About this exercise — Please give the number of lines in the material below that contain "vervolgkeuzelijst", without further comment.

Records shown —
= Beginning of Section =

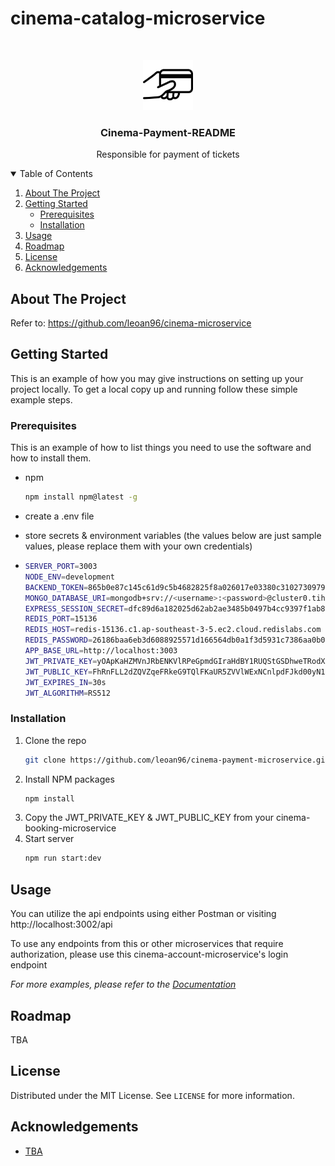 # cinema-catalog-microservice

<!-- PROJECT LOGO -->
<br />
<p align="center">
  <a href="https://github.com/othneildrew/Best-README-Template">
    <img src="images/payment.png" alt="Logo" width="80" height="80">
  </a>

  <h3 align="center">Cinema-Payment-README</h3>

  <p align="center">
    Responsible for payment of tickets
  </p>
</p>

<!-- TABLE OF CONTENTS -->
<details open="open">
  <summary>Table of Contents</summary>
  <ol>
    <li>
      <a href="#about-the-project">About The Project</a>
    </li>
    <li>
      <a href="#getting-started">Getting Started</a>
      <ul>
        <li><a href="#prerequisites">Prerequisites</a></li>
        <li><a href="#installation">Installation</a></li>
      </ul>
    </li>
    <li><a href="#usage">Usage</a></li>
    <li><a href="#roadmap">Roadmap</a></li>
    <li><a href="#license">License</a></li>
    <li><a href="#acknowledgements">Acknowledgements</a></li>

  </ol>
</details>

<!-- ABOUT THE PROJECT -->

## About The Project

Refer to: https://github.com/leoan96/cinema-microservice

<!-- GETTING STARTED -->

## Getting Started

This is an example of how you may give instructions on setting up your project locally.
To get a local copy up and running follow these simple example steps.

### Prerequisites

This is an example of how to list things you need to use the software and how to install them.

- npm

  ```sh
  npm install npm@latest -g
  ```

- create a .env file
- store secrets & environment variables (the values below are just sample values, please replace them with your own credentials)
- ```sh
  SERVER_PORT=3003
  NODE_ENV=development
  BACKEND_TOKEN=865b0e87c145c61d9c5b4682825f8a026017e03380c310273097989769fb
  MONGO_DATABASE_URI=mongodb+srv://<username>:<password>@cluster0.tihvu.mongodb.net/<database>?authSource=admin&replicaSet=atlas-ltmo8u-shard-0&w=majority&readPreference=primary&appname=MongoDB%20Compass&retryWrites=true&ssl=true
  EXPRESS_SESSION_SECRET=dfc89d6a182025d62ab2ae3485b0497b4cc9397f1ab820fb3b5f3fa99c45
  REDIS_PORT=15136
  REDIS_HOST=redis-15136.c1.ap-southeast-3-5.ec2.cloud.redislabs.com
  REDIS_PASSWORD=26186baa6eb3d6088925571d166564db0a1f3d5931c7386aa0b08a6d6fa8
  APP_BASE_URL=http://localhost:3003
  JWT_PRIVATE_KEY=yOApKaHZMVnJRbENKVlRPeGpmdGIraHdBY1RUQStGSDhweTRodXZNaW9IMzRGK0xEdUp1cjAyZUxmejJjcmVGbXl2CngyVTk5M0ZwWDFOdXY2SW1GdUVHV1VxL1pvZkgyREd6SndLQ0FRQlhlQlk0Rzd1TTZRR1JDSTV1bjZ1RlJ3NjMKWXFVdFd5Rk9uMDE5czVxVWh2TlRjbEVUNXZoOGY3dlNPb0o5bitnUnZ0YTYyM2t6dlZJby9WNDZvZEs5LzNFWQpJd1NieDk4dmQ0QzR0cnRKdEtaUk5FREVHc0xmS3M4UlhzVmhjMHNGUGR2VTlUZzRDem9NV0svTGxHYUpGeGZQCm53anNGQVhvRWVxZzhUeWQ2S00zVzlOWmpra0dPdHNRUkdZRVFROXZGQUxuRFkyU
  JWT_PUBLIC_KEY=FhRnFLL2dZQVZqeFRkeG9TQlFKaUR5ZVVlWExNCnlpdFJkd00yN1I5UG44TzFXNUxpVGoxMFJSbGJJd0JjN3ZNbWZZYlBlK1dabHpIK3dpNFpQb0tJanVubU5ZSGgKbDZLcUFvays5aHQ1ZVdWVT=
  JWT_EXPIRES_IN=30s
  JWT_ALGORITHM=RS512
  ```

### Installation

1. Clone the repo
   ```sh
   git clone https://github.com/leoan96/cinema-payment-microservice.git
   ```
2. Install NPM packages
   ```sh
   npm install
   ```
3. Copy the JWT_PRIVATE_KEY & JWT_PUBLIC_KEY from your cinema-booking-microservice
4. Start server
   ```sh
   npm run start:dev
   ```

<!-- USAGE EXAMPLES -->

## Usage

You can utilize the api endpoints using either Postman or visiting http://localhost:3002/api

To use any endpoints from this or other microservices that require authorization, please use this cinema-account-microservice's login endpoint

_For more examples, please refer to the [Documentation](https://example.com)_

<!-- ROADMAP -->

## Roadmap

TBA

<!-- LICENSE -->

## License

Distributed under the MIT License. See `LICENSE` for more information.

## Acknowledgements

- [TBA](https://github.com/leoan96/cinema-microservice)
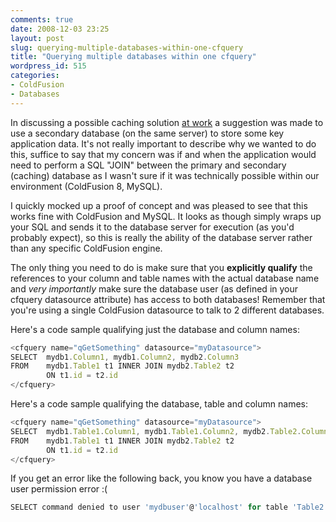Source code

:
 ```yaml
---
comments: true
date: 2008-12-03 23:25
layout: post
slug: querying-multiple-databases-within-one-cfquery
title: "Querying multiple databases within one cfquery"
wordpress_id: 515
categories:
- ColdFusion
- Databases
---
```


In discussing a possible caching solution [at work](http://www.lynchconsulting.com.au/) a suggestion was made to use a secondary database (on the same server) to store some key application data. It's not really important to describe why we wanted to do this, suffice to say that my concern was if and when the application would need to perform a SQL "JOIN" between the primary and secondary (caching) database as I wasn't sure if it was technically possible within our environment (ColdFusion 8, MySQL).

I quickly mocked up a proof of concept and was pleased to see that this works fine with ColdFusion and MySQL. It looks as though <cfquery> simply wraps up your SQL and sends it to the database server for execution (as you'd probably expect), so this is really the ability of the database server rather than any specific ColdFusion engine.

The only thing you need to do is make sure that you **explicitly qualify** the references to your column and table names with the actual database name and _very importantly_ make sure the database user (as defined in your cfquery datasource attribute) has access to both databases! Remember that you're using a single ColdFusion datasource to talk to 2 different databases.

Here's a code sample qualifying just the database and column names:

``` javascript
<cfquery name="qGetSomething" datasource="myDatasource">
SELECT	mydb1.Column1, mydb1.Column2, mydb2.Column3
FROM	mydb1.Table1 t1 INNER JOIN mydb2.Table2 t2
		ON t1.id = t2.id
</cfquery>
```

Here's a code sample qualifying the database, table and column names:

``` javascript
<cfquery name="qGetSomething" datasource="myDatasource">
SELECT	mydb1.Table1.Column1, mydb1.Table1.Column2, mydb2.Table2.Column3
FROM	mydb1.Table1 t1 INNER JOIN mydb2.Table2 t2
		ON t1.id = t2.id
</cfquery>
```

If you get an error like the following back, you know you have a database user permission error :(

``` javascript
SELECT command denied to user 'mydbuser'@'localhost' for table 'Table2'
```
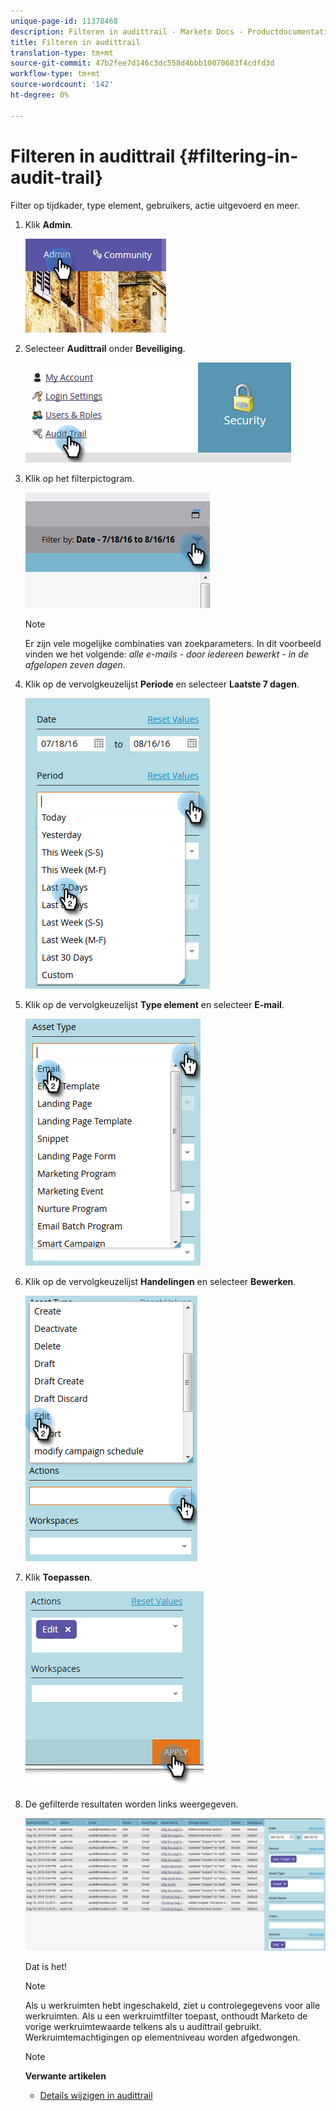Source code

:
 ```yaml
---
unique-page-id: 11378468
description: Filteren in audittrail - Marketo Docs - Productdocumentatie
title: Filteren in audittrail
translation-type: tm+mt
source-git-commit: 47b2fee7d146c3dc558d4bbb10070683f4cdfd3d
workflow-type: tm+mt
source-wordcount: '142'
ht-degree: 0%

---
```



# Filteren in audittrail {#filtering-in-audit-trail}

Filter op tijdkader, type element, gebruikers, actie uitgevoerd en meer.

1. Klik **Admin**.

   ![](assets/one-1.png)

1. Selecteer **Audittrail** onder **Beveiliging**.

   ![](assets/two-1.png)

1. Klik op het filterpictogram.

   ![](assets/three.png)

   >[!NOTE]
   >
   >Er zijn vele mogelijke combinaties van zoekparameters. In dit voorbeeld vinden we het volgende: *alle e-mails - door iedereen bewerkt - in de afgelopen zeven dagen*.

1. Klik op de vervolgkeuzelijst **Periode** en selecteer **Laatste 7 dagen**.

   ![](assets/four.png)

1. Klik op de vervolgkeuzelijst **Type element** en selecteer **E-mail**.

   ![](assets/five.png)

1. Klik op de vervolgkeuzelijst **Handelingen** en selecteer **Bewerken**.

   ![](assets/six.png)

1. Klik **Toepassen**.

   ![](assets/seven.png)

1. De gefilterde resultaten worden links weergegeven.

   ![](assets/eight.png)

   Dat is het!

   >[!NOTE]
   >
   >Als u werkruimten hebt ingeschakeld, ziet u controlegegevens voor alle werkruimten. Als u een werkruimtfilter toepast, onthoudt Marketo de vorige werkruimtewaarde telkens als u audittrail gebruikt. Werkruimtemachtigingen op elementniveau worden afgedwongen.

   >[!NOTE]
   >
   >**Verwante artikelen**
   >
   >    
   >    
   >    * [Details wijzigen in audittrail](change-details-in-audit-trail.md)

= End of Section =

Task response — 3